Des lycéens bloquent l'entrée du lycée Buffon avec des poubelles, dans le 15e arrondissement de Paris.

Nous constituons une équipe d’Observateurs pour couvrir les mobilisations contre le projet de réforme des retraites. Premiers témoignages aujourd’hui, un jeune militant qui se réjouit que les jeunes soient "à fond contre cette réforme" et un vidéaste qui a trouvé les manifs d’hier "bucoliques".
 
Que vous soyez syndicalistes, lycéens étudiants, retraités, militants pour ou contre ces grèves ; vous avez des photos, vidéos et témoignages à faire passer ? Contactez-nous par mail plarrouturou@france24.com

Ce billet a été rédigé en collaboration avec Paul Larrouturou, journaliste.

"On va faire comme avec le CPE et faire plier Sarkozy même si la loi a déjà été votée"

Hugo Baillet, 23 ans, étudiant à Paris-I, militant au sein du Mouvement des jeunes socialistes (MJS).

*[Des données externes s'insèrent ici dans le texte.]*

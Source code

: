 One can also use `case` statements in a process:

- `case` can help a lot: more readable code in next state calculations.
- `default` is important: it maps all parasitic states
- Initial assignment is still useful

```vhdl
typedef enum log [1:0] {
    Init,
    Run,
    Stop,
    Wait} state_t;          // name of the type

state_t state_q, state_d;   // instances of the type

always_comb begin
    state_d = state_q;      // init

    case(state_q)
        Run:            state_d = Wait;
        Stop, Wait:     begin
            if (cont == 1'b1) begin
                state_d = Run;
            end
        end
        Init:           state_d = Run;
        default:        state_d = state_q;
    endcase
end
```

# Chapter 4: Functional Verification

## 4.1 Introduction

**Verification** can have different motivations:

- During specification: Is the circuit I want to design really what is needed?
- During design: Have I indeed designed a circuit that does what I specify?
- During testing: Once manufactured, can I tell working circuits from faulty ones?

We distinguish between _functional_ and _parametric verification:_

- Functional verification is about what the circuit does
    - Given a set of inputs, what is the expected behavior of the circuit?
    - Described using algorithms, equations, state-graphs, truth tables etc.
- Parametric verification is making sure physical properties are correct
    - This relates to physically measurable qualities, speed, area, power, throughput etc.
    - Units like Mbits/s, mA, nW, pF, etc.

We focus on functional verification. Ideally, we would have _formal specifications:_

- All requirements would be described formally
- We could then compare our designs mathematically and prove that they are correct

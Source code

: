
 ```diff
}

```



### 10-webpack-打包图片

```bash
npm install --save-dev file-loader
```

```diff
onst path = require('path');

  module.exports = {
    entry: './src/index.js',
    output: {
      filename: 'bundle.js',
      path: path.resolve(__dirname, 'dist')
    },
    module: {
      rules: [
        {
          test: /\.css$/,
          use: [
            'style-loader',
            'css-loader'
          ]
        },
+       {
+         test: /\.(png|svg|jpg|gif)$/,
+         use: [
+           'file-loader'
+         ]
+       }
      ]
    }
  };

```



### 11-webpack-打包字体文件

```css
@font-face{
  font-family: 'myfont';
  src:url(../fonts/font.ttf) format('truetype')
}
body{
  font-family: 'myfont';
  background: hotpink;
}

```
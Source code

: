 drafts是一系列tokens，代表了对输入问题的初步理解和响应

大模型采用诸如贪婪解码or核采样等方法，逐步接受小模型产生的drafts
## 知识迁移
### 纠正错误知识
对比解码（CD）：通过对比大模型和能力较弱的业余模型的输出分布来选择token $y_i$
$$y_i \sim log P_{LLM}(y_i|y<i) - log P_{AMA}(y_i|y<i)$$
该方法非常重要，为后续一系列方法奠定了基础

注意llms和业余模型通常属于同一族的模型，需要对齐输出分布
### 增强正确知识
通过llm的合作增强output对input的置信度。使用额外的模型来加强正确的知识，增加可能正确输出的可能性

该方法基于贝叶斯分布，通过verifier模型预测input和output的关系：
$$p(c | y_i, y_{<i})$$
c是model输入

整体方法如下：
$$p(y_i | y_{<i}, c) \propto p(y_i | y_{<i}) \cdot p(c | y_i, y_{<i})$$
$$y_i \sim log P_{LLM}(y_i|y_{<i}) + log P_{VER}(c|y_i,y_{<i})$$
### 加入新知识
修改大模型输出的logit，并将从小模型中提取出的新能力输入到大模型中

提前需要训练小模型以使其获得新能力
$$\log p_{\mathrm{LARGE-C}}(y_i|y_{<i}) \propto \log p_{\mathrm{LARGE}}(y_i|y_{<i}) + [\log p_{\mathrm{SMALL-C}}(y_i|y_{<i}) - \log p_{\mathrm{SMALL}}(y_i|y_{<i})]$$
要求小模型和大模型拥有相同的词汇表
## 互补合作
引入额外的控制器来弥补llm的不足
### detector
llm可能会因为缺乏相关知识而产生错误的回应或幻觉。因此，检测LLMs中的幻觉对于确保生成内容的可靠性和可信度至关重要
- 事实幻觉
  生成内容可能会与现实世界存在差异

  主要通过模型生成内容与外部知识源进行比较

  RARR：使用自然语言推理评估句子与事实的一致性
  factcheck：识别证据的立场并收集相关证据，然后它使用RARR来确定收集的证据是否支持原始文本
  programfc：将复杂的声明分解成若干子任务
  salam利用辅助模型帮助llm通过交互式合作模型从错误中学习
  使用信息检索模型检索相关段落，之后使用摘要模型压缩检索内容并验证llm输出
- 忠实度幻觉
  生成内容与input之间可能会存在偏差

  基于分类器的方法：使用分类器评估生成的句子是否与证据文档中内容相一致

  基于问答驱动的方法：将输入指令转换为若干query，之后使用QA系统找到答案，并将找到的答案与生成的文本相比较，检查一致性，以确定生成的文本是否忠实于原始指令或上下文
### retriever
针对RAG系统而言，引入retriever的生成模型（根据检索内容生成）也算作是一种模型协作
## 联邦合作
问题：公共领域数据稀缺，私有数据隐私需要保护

Cette mobilisation a mis du temps à démarrer. Il a fallu faire de la pédagogie dans les lycées. Et dans les facultés, question toute bête, ils viennent à peine de faire leur rentrée. Le gouvernement avait pourtant tout prévu : le Sénat a dû voter l’article 5 de la loi avant les autres articles pour faire passer la réforme avant la rentrée étudiante. Heureusement, que l’opposition a ralenti le processus. Nous pouvons maintenant prendre le relais. On va faire comme avec le CPE et faire plier le président Sarkozy et le gouvernement même si la loi a déjà été votée.

Depuis jeudi, c’est parti. Les jeunes sont à fond, partout en France. Moi qui suis de Paris : 50 lycées sont bloqués rien que dans la capitale. J’ai aidé les lycéns à préparer une action de blocus dans le 15e arrondissement. Le lendemain, le lycée en face a fermé aussi par contagion. Dans les universités, ça prend lentement, les assemblées générales se dirigent de plus en plus sûrement vers des blocus.

La droite nous dit : 'mais vous êtes jeunes, pourquoi pensez-vous déjà à votre retraite?' Nous, on considère que c’est une affaire de jeunes. À chaque fois que je tracte devant les lycées, je leur explique la même chose. Un calcul simple et imparable. Aujourd’hui, un jeune décroche son premier CDI en moyenne à 27 ans. Si vous comptez 41 années et demie d’annuités, cela veut donc dire qu’il faudra attendre minimum 68 ans pour partir avec une retraite pleine pour toute ma génération ! Nous sommes une génération sacrifiée, humiliée. Le gouvernement nous prend vraiment pour des cons. D’ailleurs, Éric Woerth [ministre du Travail] nous l’a dit : il a fait cette réforme pour les jeunes. On lui répond : 'arrangez vous déjà pour faire bosser les jeunes avant 27 ans plutôt que de forcer les vieux à travailler après 65 ans'.

Le collectif  "Retraites : une affaire de jeunes" à la manifestation du 12 octobre 2010 à Paris. Photos prises et publiées avec l'aimable autorisation de Hugo Baillet.

Nous prévenons Éric Woerth et Nicolas Sarkozy qu’on leur prépare un mix des grandes grèves de 1995 et du CPE. Chose suffisamment rare pour être signalée, tous les jeunes de l’opposition sont réunis dans le collectif “Retraites : une affaire de jeunes”. Nous sommes tous ensemble depuis cet été : l’UNL et la FIDL, les syndicats lycéens, les étudiants de l’UNEF, nous au MJS,  les jeunes verts, les communistes. Nous sommes unis.

Attention à ce qui va se passer dans les jours qui arrivent. Les raffineries ferment et le gouvernement certifie que la France dispose de deux semaines de réserves. Mais ils oublient de dire que les chauffeurs routiers sont en grève avec nous.

Une vidéo "bucolique" sur la manifestation du 12 octobre à Paris

Sami Battikh est journaliste reporter d'image free-lance.

 
Dans le cortège, je trouvais l'ambiance visuelle très agréable. La lumière ambiante, les couleurs des drapeaux, les banderoles... L'ensemble donnait un aspect très bucolique, assez éloigné du côté "démonstration de force" d'une manif. J'ai donc décidé de capturer quelques instants de cette manif pour en faire un petit clip sur une musique qui restituait la façon dont je l’avais vécue."